The new offence follows the Law Commission's report. What the Law Commission did not do in its report was attempt to extend the principles behind this offence, dealing with a specific problem, to the law of murder or manslaughter. That is what Clause 6 refers to. Although Clause 6 is headed, Evidence and procedure: England and Wales, in effect it extends evidential provisions which are suitable for dealing with the new offence under Clause 5 to the position where a jury is considering not only the new offence but also on the indictment murder or manslaughter.
What is so objectionable is that Clause 6 creates a new way in which murder or manslaughter can be proved. Even if there is no case for him to answer in relation to murder or manslaughter, under Clause 6(2) a person may be convicted simply by remaining silent. That means that a juryman who conscientiously applies himself to his oath will convict a person of murder or manslaughter, not on the evidence because by the terms of the definition there is no case to answer—there is no evidence upon which a jury could safely convict of murder or manslaughter—but on a hunch, a guess. That is contrary to centuries of history of the English criminal law. For a juryman to be asked to guess between, shall we say, two people which one is guilty of murder or manslaughter simply because that person does not give evidence or has failed to reply to questions put to them by the police, and to convict a person in that way, is contrary to that juryman's oath.
I pointed out on Report that when we are dealing with a death in a household and the police are met with silence it is not the same as other cases where there is silence. Silence from a person who is being questioned by the police or facing a trial in a domestic situation may well not indicate guilt. It may indicate his love and affection towards the person he knows has committed the offence. It may emanate for all kinds of reasons which are peculiar to that household. It may emanate from the fact that he or she fears the person whom they know to have committed the offence. Love, fear, loyalty, family solidarity are all reasons from which it would be unsafe to draw the inference of a person's guilt where there is no other evidence, as Clause 6(2) states, upon which the juryman in carrying out the burden of his oath could properly come to the conclusion that that person is guilty.
Someone somewhere, possibly within the Home Office—I doubt whether it is a Minister—has thought to himself, "We have read the Law Commission's report. We have read that there is a particular way of proving the new offence. What a good idea to see whether we can catch people for murder or manslaughter anyway". We hear a lot these days about the fact that this House is challenging the Government: that this House is preventing the Government carrying out their programme. We hear that it is an insult to their integrity if we come to a different conclusion. The truth of the matter is that someone had a very bad idea. Someone who did not understand the processes of the criminal law in this country sought to extend these procedures, far beyond that which the Law Commission envisaged, to murder and manslaughter.
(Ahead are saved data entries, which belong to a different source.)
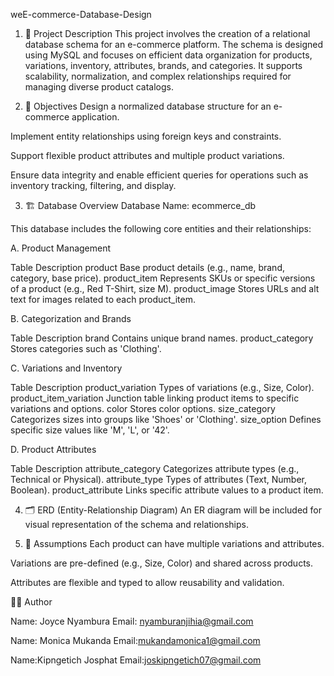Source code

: weE-commerce-Database-Design

1.  📘 Project Description
This project involves the creation of a relational database schema for an e-commerce platform. The schema is designed using MySQL and focuses on efficient data organization for products, variations,
inventory, attributes, brands, and categories. It supports scalability, normalization, and complex relationships required for managing diverse product catalogs.

2. 🎯 Objectives
Design a normalized database structure for an e-commerce application.

Implement entity relationships using foreign keys and constraints.

Support flexible product attributes and multiple product variations.

Ensure data integrity and enable efficient queries for operations such as inventory tracking, filtering, and display.

3. 🏗️ Database Overview
Database Name: ecommerce_db

This database includes the following core entities and their relationships:

A. Product Management

Table	Description
product	Base product details (e.g., name, brand, category, base price).
product_item	Represents SKUs or specific versions of a product (e.g., Red T-Shirt, size M).
product_image	Stores URLs and alt text for images related to each product_item.

B. Categorization and Brands

Table	Description
brand	Contains unique brand names.
product_category	Stores categories such as 'Clothing'.

C. Variations and Inventory

Table	Description
product_variation	Types of variations (e.g., Size, Color).
product_item_variation	Junction table linking product items to specific variations and options.
color	Stores color options.
size_category	Categorizes sizes into groups like 'Shoes' or 'Clothing'.
size_option	Defines specific size values like 'M', 'L', or '42'.

D. Product Attributes

Table	Description
attribute_category	Categorizes attribute types (e.g., Technical or Physical).
attribute_type	Types of attributes (Text, Number, Boolean).
product_attribute	Links specific attribute values to a product item.

4. 🗂️ ERD (Entity-Relationship Diagram)
An ER diagram will be included for visual representation of the schema and relationships.

5. 📌 Assumptions
Each product can have multiple variations and attributes.

Variations are pre-defined (e.g., Size, Color) and shared across products.

Attributes are flexible and typed to allow reusability and validation.

👨‍💻 Author

Name: Joyce Nyambura
Email: nyamburanjihia@gmail.com

Name: Monica Mukanda
Email:mukandamonica1@gmail.com

Name:Kipngetich Josphat
Email:joskipngetich07@gmail.com

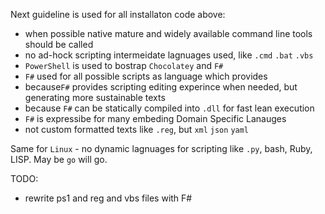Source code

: 
Next guideline is used for all installaton code above:
- when possible native mature and widely available command line tools should be called
- no ad-hock scripting intermeidate lagnuages used, like `.cmd` `.bat` `.vbs`
- `PowerShell` is used to bostrap `Chocolatey` and `F#`
- `F#` used for all possible scripts as language which provides 
- because`F#` provides scripting editing experince when needed, but generating more sustainable texts
- because `F#` can be statically compiled into `.dll` for fast lean execution
- `F#` is expressibe for many embeding Domain Specific Lanauges 
- not custom formatted texts like `.reg`, but `xml` `json` `yaml`


Same for `Linux` - no dynamic lagnuages for scripting like `.py`, bash, Ruby, LISP. May be `go` will go.

TODO:
- rewrite ps1 and reg and vbs files with F#




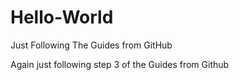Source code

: # Hello-World
Just Following The Guides from GitHub

Again just following step 3 of the Guides from Github
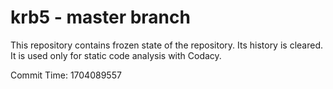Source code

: # krb5 - master branch

This repository contains frozen state of the repository.
Its history is cleared. It is used only for static code
analysis with Codacy.

Commit Time: 1704089557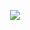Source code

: <p align="center">
  <img alig src="https://github-profile-trophy.vercel.app/?username=skantay&column=4" />
</p>
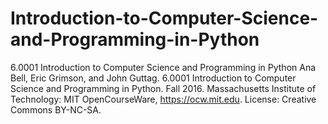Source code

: # Introduction-to-Computer-Science-and-Programming-in-Python
6.0001 Introduction to Computer Science and Programming in Python
Ana Bell, Eric Grimson, and John Guttag. 6.0001 Introduction to Computer Science and Programming in Python. Fall 2016. Massachusetts Institute of Technology: MIT OpenCourseWare, https://ocw.mit.edu. License: Creative Commons BY-NC-SA.
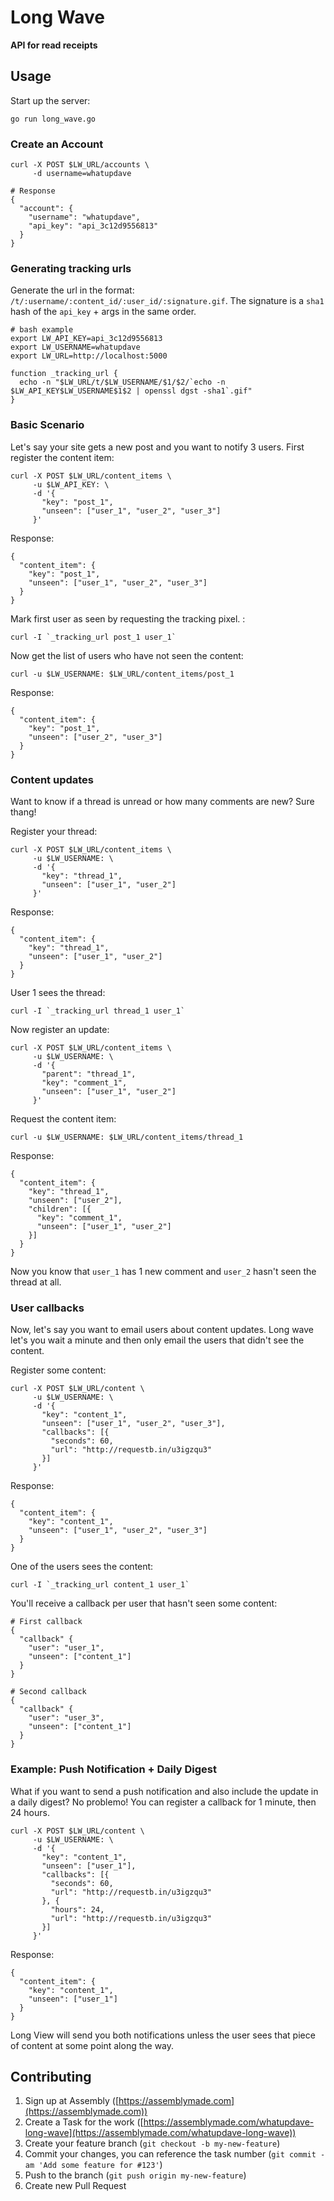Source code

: # Long Wave

**API for read receipts**

## Usage

Start up the server:

    go run long_wave.go

### Create an Account

    curl -X POST $LW_URL/accounts \
         -d username=whatupdave

    # Response
    {
      "account": {
        "username": "whatupdave",
        "api_key": "api_3c12d9556813"
      }
    }

### Generating tracking urls

Generate the url in the format: `/t/:username/:content_id/:user_id/:signature.gif`. The signature is a `sha1` hash of the `api_key` + args in the same order.

    # bash example
    export LW_API_KEY=api_3c12d9556813
    export LW_USERNAME=whatupdave
    export LW_URL=http://localhost:5000

    function _tracking_url {
      echo -n "$LW_URL/t/$LW_USERNAME/$1/$2/`echo -n $LW_API_KEY$LW_USERNAME$1$2 | openssl dgst -sha1`.gif"
    }


### Basic Scenario

Let's say your site gets a new post and you want to notify 3 users. First register the content item:

    curl -X POST $LW_URL/content_items \
         -u $LW_API_KEY: \
         -d '{
           "key": "post_1",
           "unseen": ["user_1", "user_2", "user_3"]
         }'

Response:

    {
      "content_item": {
        "key": "post_1",
        "unseen": ["user_1", "user_2", "user_3"]
      }
    }


Mark first user as seen by requesting the tracking pixel. :

    curl -I `_tracking_url post_1 user_1`

Now get the list of users who have not seen the content:

    curl -u $LW_USERNAME: $LW_URL/content_items/post_1

Response:

    {
      "content_item": {
        "key": "post_1",
        "unseen": ["user_2", "user_3"]
      }
    }

### Content updates

Want to know if a thread is unread or how many comments are new? Sure thang!

Register your thread:

    curl -X POST $LW_URL/content_items \
         -u $LW_USERNAME: \
         -d '{
           "key": "thread_1",
           "unseen": ["user_1", "user_2"]
         }'

Response:

    {
      "content_item": {
        "key": "thread_1",
        "unseen": ["user_1", "user_2"]
      }
    }

User 1 sees the thread:

    curl -I `_tracking_url thread_1 user_1`

Now register an update:

    curl -X POST $LW_URL/content_items \
         -u $LW_USERNAME: \
         -d '{
           "parent": "thread_1",
           "key": "comment_1",
           "unseen": ["user_1", "user_2"]
         }'

Request the content item:

    curl -u $LW_USERNAME: $LW_URL/content_items/thread_1

Response:

    {
      "content_item": {
        "key": "thread_1",
        "unseen": ["user_2"],
        "children": [{
          "key": "comment_1",
          "unseen": ["user_1", "user_2"]
        }]
      }
    }

Now you know that `user_1` has 1 new comment and `user_2` hasn't seen the thread at all.

### User callbacks

Now, let's say you want to email users about content updates. Long wave let's you wait a minute and then only email the users that didn't see the content.

Register some content:

    curl -X POST $LW_URL/content \
         -u $LW_USERNAME: \
         -d '{
           "key": "content_1",
           "unseen": ["user_1", "user_2", "user_3"],
           "callbacks": [{
             "seconds": 60,
             "url": "http://requestb.in/u3igzqu3"
           }]
         }'

Response:

    {
      "content_item": {
        "key": "content_1",
        "unseen": ["user_1", "user_2", "user_3"]
      }
    }

One of the users sees the content:

    curl -I `_tracking_url content_1 user_1`

You'll receive a callback per user that hasn't seen some content:

    # First callback
    {
      "callback" {
        "user": "user_1",
        "unseen": ["content_1"]
      }
    }

    # Second callback
    {
      "callback" {
        "user": "user_3",
        "unseen": ["content_1"]
      }
    }

### Example: Push Notification + Daily Digest

What if you want to send a push notification and also include the update in a daily digest? No problemo! You can register a callback for 1 minute, then 24 hours.

    curl -X POST $LW_URL/content \
         -u $LW_USERNAME: \
         -d '{
           "key": "content_1",
           "unseen": ["user_1"],
           "callbacks": [{
             "seconds": 60,
             "url": "http://requestb.in/u3igzqu3"
           }, {
             "hours": 24,
             "url": "http://requestb.in/u3igzqu3"
           }]
         }'

Response:

    {
      "content_item": {
        "key": "content_1",
        "unseen": ["user_1"]
      }
    }

Long View will send you both notifications unless the user sees that piece of content at some point along the way.

## Contributing

1. Sign up at Assembly ([https://assemblymade.com](https://assemblymade.com))
2. Create a Task for the work ([https://assemblymade.com/whatupdave-long-wave](https://assemblymade.com/whatupdave-long-wave))
3. Create your feature branch (`git checkout -b my-new-feature`)
4. Commit your changes, you can reference the task number (`git commit -am 'Add some feature for #123'`)
5. Push to the branch (`git push origin my-new-feature`)
6. Create new Pull Request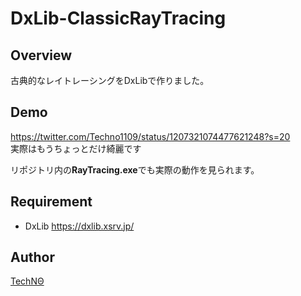 DxLib-ClassicRayTracing
====

## Overview  
古典的なレイトレーシングをDxLibで作りました。

## Demo
https://twitter.com/Techno1109/status/1207321074477621248?s=20  
実際はもうちょっとだけ綺麗です

リポジトリ内の**RayTracing.exe**でも実際の動作を見られます。

## Requirement
- DxLib https://dxlib.xsrv.jp/

## Author

[TechNΘ](https://twitter.com/Techno1109)
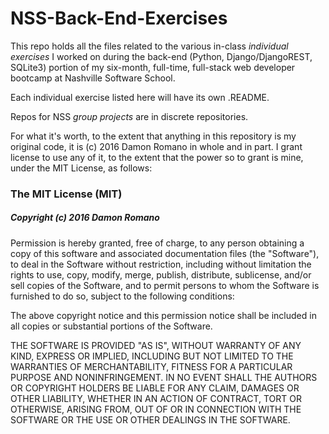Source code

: # **NSS-Back-End-Exercises**
This repo holds all the files related to the various in-class _individual exercises_ I worked on during the back-end (Python, Django/DjangoREST, SQLite3) portion of my six-month, full-time, full-stack web developer bootcamp at Nashville Software School. 

Each individual exercise listed here will have its own .README.

Repos for NSS _group projects_ are in discrete repositories.

For what it's worth, to the extent that anything in this repository is my original code, it is (c) 2016 Damon Romano in whole and in part. I grant license to use any of it, to the extent that the power so to grant is mine, under the MIT License, as follows: 

### The MIT License (MIT) 
##### Copyright (c) 2016 Damon Romano

Permission is hereby granted, free of charge, to any person obtaining a copy of this software and associated documentation files (the "Software"), to deal in the Software without restriction, including without limitation the rights to use, copy, modify, merge, publish, distribute, sublicense, and/or sell copies of the Software, and to permit persons to whom the Software is furnished to do so, subject to the following conditions:

The above copyright notice and this permission notice shall be included in all copies or substantial portions of the Software.

THE SOFTWARE IS PROVIDED "AS IS", WITHOUT WARRANTY OF ANY KIND, EXPRESS OR IMPLIED, INCLUDING BUT NOT LIMITED TO THE WARRANTIES OF MERCHANTABILITY, FITNESS FOR A PARTICULAR PURPOSE AND NONINFRINGEMENT. IN NO EVENT SHALL THE AUTHORS OR COPYRIGHT HOLDERS BE LIABLE FOR ANY CLAIM, DAMAGES OR OTHER LIABILITY, WHETHER IN AN ACTION OF CONTRACT, TORT OR OTHERWISE, ARISING FROM, OUT OF OR IN CONNECTION WITH THE SOFTWARE OR THE USE OR OTHER DEALINGS IN THE SOFTWARE.
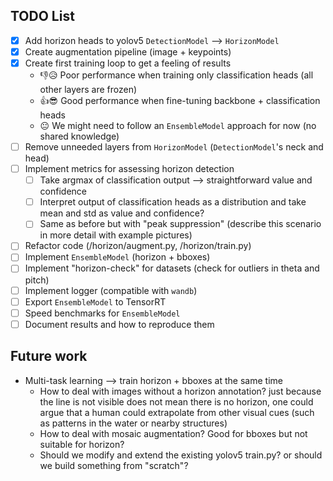 ## TODO List

- [x] Add horizon heads to yolov5 `DetectionModel` --> `HorizonModel`
- [x] Create augmentation pipeline (image + keypoints)
- [x] Create first training loop to get a feeling of results
  - 👎😥 Poor performance when training only classification heads (all other layers are frozen)
  - 👍😎 Good performance when fine-tuning backbone + classification heads
  - 😐 We might need to follow an `EnsembleModel` approach for now (no shared knowledge)
- [ ] Remove unneeded layers from `HorizonModel` (`DetectionModel`'s neck and head)
- [ ] Implement metrics for assessing horizon detection
  - [ ] Take argmax of classification output --> straightforward value and confidence
  - [ ] Interpret output of classification heads as a distribution and take mean and std as value and confidence?
  - [ ] Same as before but with "peak suppression" (describe this scenario in more detail with example pictures)
- [ ] Refactor code (/horizon/augment.py, /horizon/train.py)
- [ ] Implement `EnsembleModel` (horizon + bboxes)
- [ ] Implement "horizon-check" for datasets (check for outliers in theta and pitch)
- [ ] Implement logger (compatible with `wandb`)
- [ ] Export `EnsembleModel` to TensorRT
- [ ] Speed benchmarks for `EnsembleModel`
- [ ] Document results and how to reproduce them

## Future work

- Multi-task learning --> train horizon + bboxes at the same time
  - How to deal with images without a horizon annotation? just because the line is not visible does not mean there is no horizon, one could argue that a human could extrapolate from other visual cues (such as patterns in the water or nearby structures)
  - How to deal with mosaic augmentation? Good for bboxes but not suitable for horizon?
  - Should we modify and extend the existing yolov5 train.py? or should we build something from "scratch"?
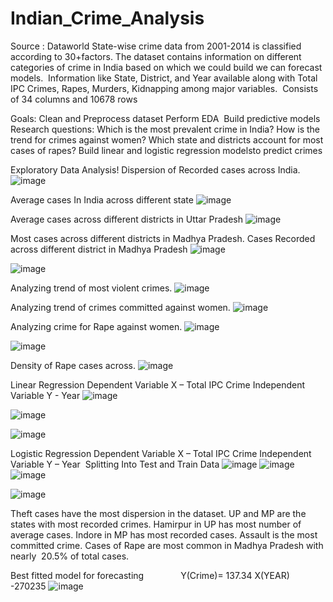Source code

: # Indian_Crime_Analysis
Source : Dataworld
State-wise crime data from 2001-2014 is classified according to 30+factors.
The dataset contains information on different categories of crime in India based on which we could build we can forecast models. 
Information like State, District, and Year available along with Total IPC Crimes, Rapes, Murders, Kidnapping among major variables. 
Consists of 34 columns and 10678 rows

Goals:
Clean and Preprocess dataset
Perform EDA 
Build predictive models
Research questions:
Which is the most prevalent crime in India?
How is the trend for crimes against women?
Which state and districts account for most cases of rapes?
Build linear and logistic regression modelsto predict crimes 

Exploratory Data Analysis!
Dispersion of Recorded cases across India.
![image](https://github.com/saurabhhusky/Indian_Crime_Analysis/assets/105597629/bd0311ee-4fe1-4152-87dc-7eb8aa31ef15)

Average cases In India across different state
![image](https://github.com/saurabhhusky/Indian_Crime_Analysis/assets/105597629/22e75b71-94e9-4d07-b190-8b643955b5d8)

Average cases across different districts in Uttar Pradesh 
![image](https://github.com/saurabhhusky/Indian_Crime_Analysis/assets/105597629/30f9c7aa-7266-49fb-9876-298891aae724)

Most cases across different districts in Madhya Pradesh.
Cases Recorded across different district in Madhya Pradesh
![image](https://github.com/saurabhhusky/Indian_Crime_Analysis/assets/105597629/2169ed37-0b86-4638-82ac-3bed9c285d78)

![image](https://github.com/saurabhhusky/Indian_Crime_Analysis/assets/105597629/58841925-483e-470a-9eb5-60a99fb1aee8)

Analyzing trend of most violent crimes.
![image](https://github.com/saurabhhusky/Indian_Crime_Analysis/assets/105597629/d5f51c3c-4fa6-4a46-9158-dc99e77424e2)

Analyzing trend of crimes committed  against women.
![image](https://github.com/saurabhhusky/Indian_Crime_Analysis/assets/105597629/22534f9a-fb86-4f53-80bc-630fa281b82a)

Analyzing crime for Rape against women.
![image](https://github.com/saurabhhusky/Indian_Crime_Analysis/assets/105597629/a39db65f-2dd2-4094-af0d-d55a0996159b)

![image](https://github.com/saurabhhusky/Indian_Crime_Analysis/assets/105597629/f6a60a1e-91df-4a6e-b3c8-a20f168fe320)

Density of Rape cases across.
![image](https://github.com/saurabhhusky/Indian_Crime_Analysis/assets/105597629/0da33177-7c61-4515-ad06-bdb7ad83c340)

Linear Regression
Dependent Variable X – Total IPC Crime
Independent Variable Y - Year
![image](https://github.com/saurabhhusky/Indian_Crime_Analysis/assets/105597629/802d3cad-016b-4372-a8d4-d95e513b36d7)

![image](https://github.com/saurabhhusky/Indian_Crime_Analysis/assets/105597629/1be263b3-57a0-462b-b17f-652224b58be2)

![image](https://github.com/saurabhhusky/Indian_Crime_Analysis/assets/105597629/28cf9bee-9c09-4a75-90cc-1e06540fd64a)

Logistic Regression
Dependent Variable X – Total IPC Crime 
Independent Variable Y – Year 
Splitting Into Test and Train Data
![image](https://github.com/saurabhhusky/Indian_Crime_Analysis/assets/105597629/a1f211bd-1fff-4e1e-b0e2-506804d7456f)
![image](https://github.com/saurabhhusky/Indian_Crime_Analysis/assets/105597629/5089452d-3c31-4dc6-b0d5-222783a3e5d7)
![image](https://github.com/saurabhhusky/Indian_Crime_Analysis/assets/105597629/6b622675-328c-4070-a94b-7663f8247eb9)

![image](https://github.com/saurabhhusky/Indian_Crime_Analysis/assets/105597629/946b7434-1d36-461f-983d-717a1b51dc42)

Theft cases have the most dispersion in the dataset.
UP and MP are the states with most recorded crimes.
Hamirpur in UP has most number of average cases.
Indore in MP has most recorded cases.
Assault is the most committed crime.
Cases of Rape are most common in Madhya Pradesh with nearly  20.5% of total cases.

Best fitted model for forecasting        
      Y(Crime)= 137.34 X(YEAR) -270235
![image](https://github.com/saurabhhusky/Indian_Crime_Analysis/assets/105597629/3ed440d2-1490-416f-bbaa-09029585ff2c)
























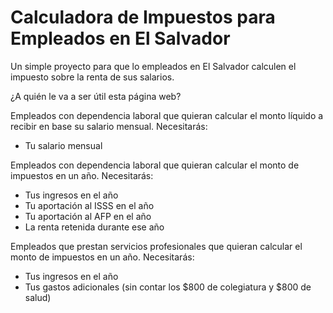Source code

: # Calculadora de Impuestos para Empleados en El Salvador

Un simple proyecto para que lo empleados en El Salvador calculen el impuesto sobre la renta de sus salarios. 

¿A quién le va a ser útil esta página web?

Empleados con dependencia laboral que quieran calcular el monto líquido a recibir en base su salario mensual.
Necesitarás: 
* Tu salario mensual

Empleados con dependencia laboral que quieran calcular el monto de impuestos en un año.
Necesitarás:
* Tus ingresos en el año
* Tu aportación al ISSS en el año
* Tu aportación al AFP en el año
* La renta retenida durante ese año

Empleados que prestan servicios profesionales que quieran calcular el monto de impuestos en un año.
Necesitarás:
* Tus ingresos en el año
* Tus gastos adicionales (sin contar los $800 de colegiatura y $800 de salud)
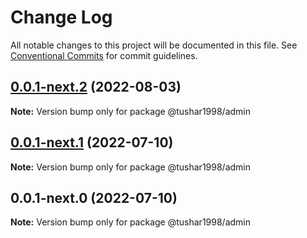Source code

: # Change Log

All notable changes to this project will be documented in this file.
See [Conventional Commits](https://conventionalcommits.org) for commit guidelines.

## [0.0.1-next.2](https://github.com/Tushar1998/ultimate-monorepo/compare/v0.0.1-next.1...v0.0.1-next.2) (2022-08-03)

**Note:** Version bump only for package @tushar1998/admin





## [0.0.1-next.1](https://personal-github.com/tushar1998/ultimate-monorepo/compare/v0.0.1-next.0...v0.0.1-next.1) (2022-07-10)

**Note:** Version bump only for package @tushar1998/admin





## 0.0.1-next.0 (2022-07-10)

**Note:** Version bump only for package @tushar1998/admin
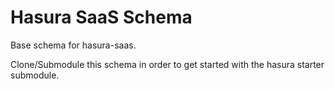 # Hasura SaaS Schema

Base schema for hasura-saas.

Clone/Submodule this schema in order to get started with the hasura starter submodule.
It is unacceptable that there should be a different practice and procedure for proving the most serious criminal charge in the calendar in a particular circumstance where a household is involved as opposed to any other circumstance.
From Second Reading on, we have put all these objections to the Government and listened to their response. There was some response to the original proposal but not enough. The Government's supporters and their Back-Benchers may, out of loyalty to the party, follow them through the Lobby. But this is so contrary to the spirit and principles of the English criminal law that the provision must be thrown out today. I beg to move.